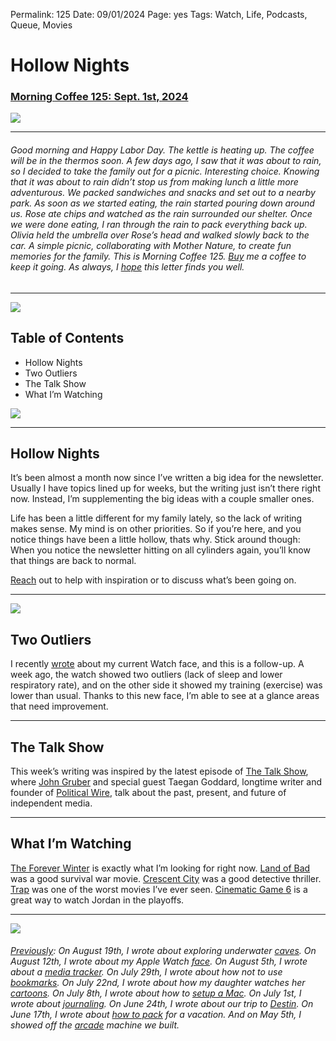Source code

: 
Permalink: 125
Date: 09/01/2024
Page: yes
Tags: Watch, Life, Podcasts, Queue, Movies

# Hollow Nights

### [Morning Coffee 125: Sept. 1st, 2024](https://nashp.com/125)

![](https://imgur.com/KGD9Xan.jpg)

---- 

###### Good morning and Happy Labor Day. The kettle is heating up. The coffee will be in the thermos soon. A few days ago, I saw that it was about to rain, so I decided to take the family out for a picnic. Interesting choice. Knowing that it was about to rain didn’t stop us from making lunch a little more adventurous. We packed sandwiches and snacks and set out to a nearby park. As soon as we started eating, the rain started pouring down around us. Rose ate chips and watched as the rain surrounded our shelter. Once we were done eating, I ran through the rain to pack everything back up. Olivia held the umbrella over Rose’s head and walked slowly back to the car. A simple picnic, collaborating with Mother Nature, to create fun memories for the family. This is Morning Coffee 125. [Buy](https://buy.stripe.com/fZe4jqd135LRc4U4gj) me a coffee to keep it going. As always, I [hope](mailto:nashp@me.com) this letter finds you well.

---- 

![](https://i.imgur.com/eO2hcg2.jpg)

## Table of Contents

- Hollow Nights
- Two Outliers
- The Talk Show
- What I’m Watching

![](https://i.imgur.com/eO2hcg2.jpg)

---- 

## Hollow Nights

It’s been almost a month now since I’ve written a big idea for the newsletter. Usually I have topics lined up for weeks, but the writing just isn’t there right now. Instead, I’m supplementing the big ideas with a couple smaller ones.

Life has been a little different for my family lately, so the lack of writing makes sense. My mind is on other priorities. So if you’re here, and you notice things have been a little hollow, thats why. Stick around though: When you notice the newsletter hitting on all cylinders again, you’ll know that things are back to normal.

[Reach](mailto:nashp@me.com) out to help with inspiration or to discuss what’s been going on.

---- 

![](https://imgur.com/YDnnl7a.jpg)

## Two Outliers

I recently [wrote](https://nashp.com/122) about my current Watch face, and this is a follow-up. A week ago, the watch showed two outliers (lack of sleep and lower respiratory rate), and on the other side it showed my training (exercise) was lower than usual. Thanks to this new face, I’m able to see at a glance areas that need improvement.

---- 

## The Talk Show

This week’s writing was inspired by the latest episode of [The Talk Show](https://overcast.fm/+AAB7NCLse6A), where [John Gruber](https://daringfireball.net) and special guest Taegan Goddard, longtime writer and founder of [Political Wire](https://politicalwire.com), talk about the past, present, and future of independent media.

---- 

## What I’m Watching

[The Forever Winter](https://youtu.be/P9u7s_cwVYw?si=EAORdGDueUAQqC_8) is exactly what I’m looking for right now. [Land of Bad](https://youtu.be/yTFazxfrXVw?si=Dq9gmPXrZ_fUaTme) was a good survival war movie. [Crescent City](https://youtu.be/jrI-8ScanDQ?si=plIpgqU9w04Mg5hm) was a good detective thriller. [Trap](https://youtu.be/hJiPAJKjUVg?si=V90D9cCX8Z1qjhI7) was one of the worst movies I’ve ever seen. [Cinematic Game 6](https://youtu.be/lyJ6GyC4Yng?si=wYPtAwuejDarASUh) is a great way to watch Jordan in the playoffs.

---- 

![](https://nashp.com/_media/mc.gif)

###### [Previously](https://nashp.com/mc): On August 19th, I wrote about exploring underwater [caves](https://nashp.com/123). On August 12th, I wrote about my Apple Watch [face](https://nashp.com/122). On August 5th, I wrote about a [media tracker](https://nashp.com/121). On July 29th, I wrote about how not to use [bookmarks](https://nashp.com/120). On July 22nd, I wrote about how my daughter watches her [cartoons](https://nashp.com/119). On July 8th, I wrote about how to [setup a Mac](https://nashp.com/117 "setup a Mac"). On July 1st, I wrote about [journaling](https://nashp.com/116 "journaling"). On June 24th, I wrote about our trip to [Destin](https://nashp.com/115 "Destin"). On June 17th, I wrote about [how to pack](https://nashp.com/114 "how to pack") for a vacation. And on May 5th, I showed off the [arcade](https://nashp.com/108 "arcade") machine we built.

══════════════════════════════

> [To do]: Rewrite the data above exactly as given, but omit the images.

> [Worked solution]:
Source code

: 
Permalink: 125
Date: 09/01/2024
Page: yes
Tags: Watch, Life, Podcasts, Queue, Movies

# Hollow Nights

### [Morning Coffee 125: Sept. 1st, 2024](https://nashp.com/125)

![](https://imgur.com/KGD9Xan.jpg)

---- 

###### Good morning and Happy Labor Day. The kettle is heating up. The coffee will be in the thermos soon. A few days ago, I saw that it was about to rain, so I decided to take the family out for a picnic. Interesting choice. Knowing that it was about to rain didn’t stop us from making lunch a little more adventurous. We packed sandwiches and snacks and set out to a nearby park. As soon as we started eating, the rain started pouring down around us. Rose ate chips and watched as the rain surrounded our shelter. Once we were done eating, I ran through the rain to pack everything back up. Olivia held the umbrella over Rose’s head and walked slowly back to the car. A simple picnic, collaborating with Mother Nature, to create fun memories for the family. This is Morning Coffee 125. [Buy](https://buy.stripe.com/fZe4jqd135LRc4U4gj) me a coffee to keep it going. As always, I [hope](mailto:nashp@me.com) this letter finds you well.

---- 

![](https://i.imgur.com/eO2hcg2.jpg)

## Table of Contents

- Hollow Nights
- Two Outliers
- The Talk Show
- What I’m Watching

![](https://i.imgur.com/eO2hcg2.jpg)

---- 

## Hollow Nights

It’s been almost a month now since I’ve written a big idea for the newsletter. Usually I have topics lined up for weeks, but the writing just isn’t there right now. Instead, I’m supplementing the big ideas with a couple smaller ones.

Life has been a little different for my family lately, so the lack of writing makes sense. My mind is on other priorities. So if you’re here, and you notice things have been a little hollow, thats why. Stick around though: When you notice the newsletter hitting on all cylinders again, you’ll know that things are back to normal.

[Reach](mailto:nashp@me.com) out to help with inspiration or to discuss what’s been going on.

---- 

![](https://imgur.com/YDnnl7a.jpg)

## Two Outliers

I recently [wrote](https://nashp.com/122) about my current Watch face, and this is a follow-up. A week ago, the watch showed two outliers (lack of sleep and lower respiratory rate), and on the other side it showed my training (exercise) was lower than usual. Thanks to this new face, I’m able to see at a glance areas that need improvement.

---- 

## The Talk Show

This week’s writing was inspired by the latest episode of [The Talk Show](https://overcast.fm/+AAB7NCLse6A), where [John Gruber](https://daringfireball.net) and special guest Taegan Goddard, longtime writer and founder of [Political Wire](https://politicalwire.com), talk about the past, present, and future of independent media.

---- 

## What I’m Watching

[The Forever Winter](https://youtu.be/P9u7s_cwVYw?si=EAORdGDueUAQqC_8) is exactly what I’m looking for right now. [Land of Bad](https://youtu.be/yTFazxfrXVw?si=Dq9gmPXrZ_fUaTme) was a good survival war movie. [Crescent City](https://youtu.be/jrI-8ScanDQ?si=plIpgqU9w04Mg5hm) was a good detective thriller. [Trap](https://youtu.be/hJiPAJKjUVg?si=V90D9cCX8Z1qjhI7) was one of the worst movies I’ve ever seen. [Cinematic Game 6](https://youtu.be/lyJ6GyC4Yng?si=wYPtAwuejDarASUh) is a great way to watch Jordan in the playoffs.

---- 

![](https://nashp.com/_media/mc.gif)

###### [Previously](https://nashp.com/mc): On August 19th, I wrote about exploring underwater [caves](https://nashp.com/123). On August 12th, I wrote about my Apple Watch [face](https://nashp.com/122). On August 5th, I wrote about a [media tracker](https://nashp.com/121). On July 29th, I wrote about how not to use [bookmarks](https://nashp.com/120). On July 22nd, I wrote about how my daughter watches her [cartoons](https://nashp.com/119). On July 8th, I wrote about how to [setup a Mac](https://nashp.com/117 "setup a Mac"). On July 1st, I wrote about [journaling](https://nashp.com/116 "journaling"). On June 24th, I wrote about our trip to [Destin](https://nashp.com/115 "Destin"). On June 17th, I wrote about [how to pack](https://nashp.com/114 "how to pack") for a vacation. And on May 5th, I showed off the [arcade](https://nashp.com/108 "arcade") machine we built.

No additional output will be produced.